To address these challenges effectively, collaboration among engineers, data scientists, clinicians, healthcare administrators, and policymakers is essential. This multidisciplinary approach can help overcome barriers related to data sharing, privacy concerns, implementation logistics, and proper interpretation of AI outputs. By addressing these issues proactively, the healthcare sector can harness the potential of AI while safeguarding ethical principles and ensuring equitable access for all patients. We believe that future studies should implement a prospective design, have standardized data collection protocols, and implement a practice of collaboration with other centers so that multicenter data can be used in developing models and validation sets to improve the generalizability of already developed models, as well as those in the development phase.

5. Conclusions

Recent advances in the field of artificial intelligence (AI) are reshaping appendicitis management by moving beyond traditional diagnostic and treatment approaches. From optimizing emergency department triage to enhancing postoperative recovery, AI-driven tools can significantly improve diagnostic accuracy, workflow efficiency, and ensure equitable care delivery. In addition, radiomics and deep learning models enhance diagnostic imaging, improving the detection of appendicitis. Intraoperatively, AI-assisted computer vision could provide real-time guidance, procedural assessment, and risk prediction to enhance surgical precision and outcomes. Postoperatively, predictive analytics can help predict complications early and tailor follow-up care to individual patient needs.
The future of AI in appendicitis management lies in the development of fully integrated workflows that seamlessly combine emergency triage, diagnostic assessment, intraoperative guidance, postoperative monitoring, and digital pathology into a cohesive system.
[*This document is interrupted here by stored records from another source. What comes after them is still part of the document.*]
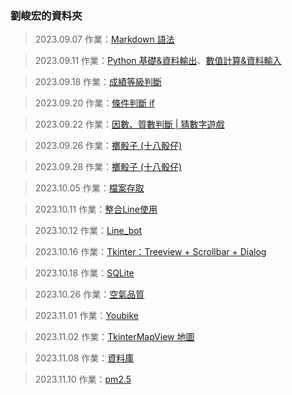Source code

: ### 劉峻宏的資料夾

> 2023.09.07 作業：[Markdown 語法](./20230907作業/README.md)

> 2023.09.11 作業：[Python 基礎&資料輸出](./20230911作業/python基礎與資料輸出.ipynb)、[數值計算&資料輸入](./20230911作業/數值計算與資料輸入.ipynb)

> 2023.09.18 作業：[成績等級判斷](./20230918作業/作業_0918.ipynb)

> 2023.09.20 作業：[條件判斷 if](./20230920作業/作業_0920.ipynb)

> 2023.09.22 作業：[因數、質數判斷 | 猜數字遊戲](./20230922作業/作業_0922.ipynb)

> 2023.09.26 作業：[擲骰子 (十八骰仔)](./20230926作業/作業_0926.ipynb)

> 2023.09.28 作業：[擲骰子 (十八骰仔)](./20230928作業/作業_0928.ipynb)

> 2023.10.05 作業：[檔案存取](./20231005作業/作業_1005.ipynb)

> 2023.10.11 作業：[整合Line使用](./20231011作業/作業_1011.ipynb)

> 2023.10.12 作業：[Line_bot](./20231012作業/index.py)

> 2023.10.16 作業：[Tkinter：Treeview + Scrollbar + Dialog](./20231016作業/index.py)

> 2023.10.18 作業：[SQLite](./20231018作業/作業_1018.ipynb)

> 2023.10.26 作業：[空氣品質](./20231026作業/index.py)

> 2023.11.01 作業：[Youbike](./20231101作業/index.py)

> 2023.11.02 作業：[TkinterMapView 地圖](./20231102作業/index.py)

> 2023.11.08 作業：[資料庫](./20231108作業/作業_1108.png)

> 2023.11.10 作業：[pm2.5](./20231110作業/index.py)
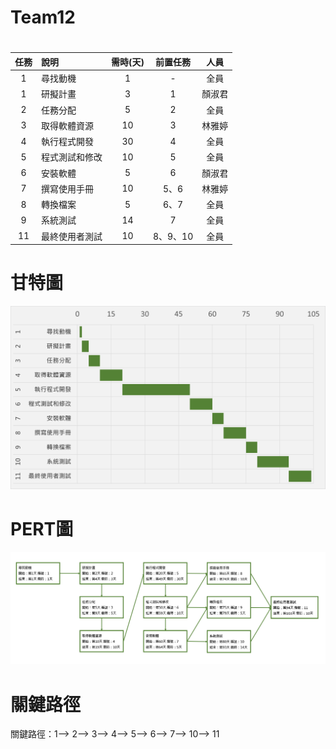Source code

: # Team12

 # <Center> 
|      任務   |     說明      |  需時(天) | 前置任務|人員|
|:-------------:|:-------------| :-----:|:-----:|:-----:|
|    1    |尋找動機 | 1 | - |全員 |
|    1    |研擬計畫 | 3 | 1 |顏淑君 |
|    2   |  任務分配    |   5 | 2 |全員 |
| 3|    取得軟體資源    |    10 |   3 |林雅婷 |
| 4 |   執行程式開發   |  30  | 4|全員 |
| 5|    程式測試和修改    |  10 |   5 |全員 |
| 6 |    安裝軟體    |    5|  6 |顏淑君|
| 7 |    撰寫使用手冊    |   10|   5、6 |林雅婷 |
| 8 |   轉換檔案    |    5 |   6、7 |全員 |
| 9 |    系統測試    |    14|   7 |全員 |
| 11 |    最終使用者測試    | 10|   8、9、10  |全員 |

# 甘特圖
![甘特圖](甘特圖.png "甘特圖")
# PERT圖
![PERT](PERT.png "PERT")
# 關鍵路徑
 關鍵路徑：1--> 2--> 3--> 4--> 5--> 6--> 7--> 10--> 11
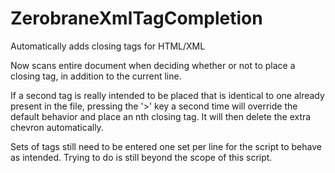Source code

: # ZerobraneXmlTagCompletion
Automatically adds closing tags for HTML/XML

Now scans entire document when deciding whether or not to place a closing tag, in addition to the current line.

If a second tag is really intended to be placed that is identical to one already present in the file, pressing the '>' key a second time will override the default behavior and place an nth closing tag. It will then delete the extra chevron automatically.

Sets of tags still need to be entered one set per line for the script to behave as intended. Trying to do <tag1><tag2></tag2></tag1> is still beyond the scope of this script.
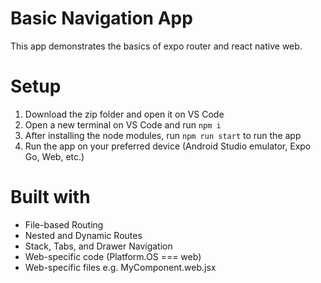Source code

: # Basic Navigation App

This app demonstrates the basics of expo router and react native web.

# Setup

1. Download the zip folder and open it on VS Code
2. Open a new terminal on VS Code and run `npm i`
3. After installing the node modules, run `npm run start` to run the app
4. Run the app on your preferred device (Android Studio emulator, Expo Go, Web, etc.)

# Built with

* File-based Routing
* Nested and Dynamic Routes
* Stack, Tabs, and Drawer Navigation
* Web-specific code (Platform.OS === web)
* Web-specific files e.g. MyComponent.web.jsx
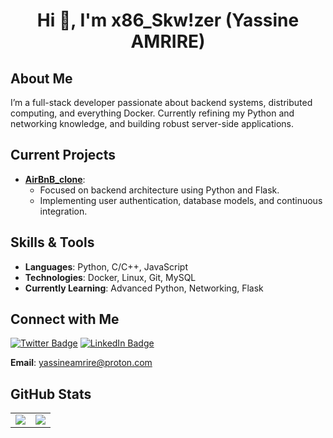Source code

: <h1 align="center">Hi 👋, I'm x86_Skw!zer (Yassine AMRIRE)</h1>

## About Me
I’m a full-stack developer passionate about backend systems, distributed computing, 
and everything Docker. Currently refining my Python and networking knowledge, 
and building robust server-side applications.

## Current Projects
- **[AirBnB_clone](https://github.com/x86skwizer/AirBnB_clone)**:
  - Focused on backend architecture using Python and Flask.
  - Implementing user authentication, database models, and continuous integration.

## Skills & Tools
- **Languages**: Python, C/C++, JavaScript
- **Technologies**: Docker, Linux, Git, MySQL
- **Currently Learning**: Advanced Python, Networking, Flask

## Connect with Me
[![Twitter Badge](https://img.shields.io/twitter/follow/amrire_yassine?logo=twitter&style=for-the-badge)](https://twitter.com/amrire_yassine)
[![LinkedIn Badge](https://img.shields.io/badge/-LinkedIn-blue?style=for-the-badge&logo=LinkedIn)](https://linkedin.com/in/amrireyassine)

**Email**: [yassineamrire@proton.com](mailto:yassineamrire@proton.com)

## GitHub Stats
<table>
  <tr>
    <td>
      <img src="https://github-readme-stats.vercel.app/api?username=x86skwizer&show_icons=true&theme=dark"/>
    </td>
    <td>
      <img src="https://github-readme-stats.vercel.app/api/top-langs?username=x86skwizer&layout=compact&theme=dark"/>
    </td>
  </tr>
</table>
While many AI-driven modalities, such as radiomics and predictive analytics, have already made significant advancements, digital pathology for appendicitis remains entirely unexplored, while intraoperative AI applications are still in their early stages. These areas represent critical opportunities for future development. However, several challenges must be addressed, including ethical considerations, privacy regulations, model interpretability, and clinical integration. Addressing these issues through multidisciplinary collaboration and rigorous validation studies will be key to realizing the full potential of AI in appendicitis treatment.
In conclusion, AI has the potential to revolutionize the management of acute appendicitis by integrating seamlessly across all stages of care, from triage and diagnosis to surgical treatment and postoperative recovery, all the way to the specimen analysis. This comprehensive approach means that AI could be effectively employed from the patient’s first step into the emergency department to their final step out of the hospital, fundamentally transforming the quality and consistency of care.

Author Contributions

Conceptualization, I.M., J.B. and Z.P.; investigation, I.M., M.K., A.H.M., I.C., Z.P. and J.B.; data curation, I.M., M.K., R.Š., Z.P. and J.B.; writing—original draft preparation, I.M., A.H.M. and I.C.; writing—review and editing, R.Š., M.K., Z.P. and J.B.; supervision, M.K., Z.P. and J.B.; project administration, Z.P. and J.B. All authors have read and agreed to the published version of the manuscript.

Funding

This research received no external funding.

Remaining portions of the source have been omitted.